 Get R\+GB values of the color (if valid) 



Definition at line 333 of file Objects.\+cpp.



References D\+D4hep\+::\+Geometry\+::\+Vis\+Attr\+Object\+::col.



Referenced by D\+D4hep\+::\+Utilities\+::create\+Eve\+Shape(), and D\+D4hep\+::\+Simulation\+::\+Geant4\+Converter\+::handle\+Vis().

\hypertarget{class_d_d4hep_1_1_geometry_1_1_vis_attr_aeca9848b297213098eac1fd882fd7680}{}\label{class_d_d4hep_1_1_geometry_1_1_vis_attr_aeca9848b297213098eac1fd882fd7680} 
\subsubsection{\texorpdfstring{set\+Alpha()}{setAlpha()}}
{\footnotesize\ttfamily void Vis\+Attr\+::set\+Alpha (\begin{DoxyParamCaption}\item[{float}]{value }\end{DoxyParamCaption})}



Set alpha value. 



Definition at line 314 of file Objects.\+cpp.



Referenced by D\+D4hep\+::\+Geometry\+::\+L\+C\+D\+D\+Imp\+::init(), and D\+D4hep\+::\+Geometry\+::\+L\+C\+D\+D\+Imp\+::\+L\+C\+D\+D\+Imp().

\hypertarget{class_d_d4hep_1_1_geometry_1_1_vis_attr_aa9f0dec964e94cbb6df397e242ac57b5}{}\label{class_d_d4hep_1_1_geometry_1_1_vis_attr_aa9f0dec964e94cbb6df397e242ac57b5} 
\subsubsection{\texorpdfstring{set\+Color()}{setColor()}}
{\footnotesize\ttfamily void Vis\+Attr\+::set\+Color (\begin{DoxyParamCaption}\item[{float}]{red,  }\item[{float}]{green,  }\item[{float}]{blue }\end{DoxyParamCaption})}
══════════════════════════════
Using the entries above, return each line in which the word "Objects" occurs.

• **Response to the exercise**:
Definition at line 333 of file Objects.\+cpp.
Definition at line 314 of file Objects.\+cpp.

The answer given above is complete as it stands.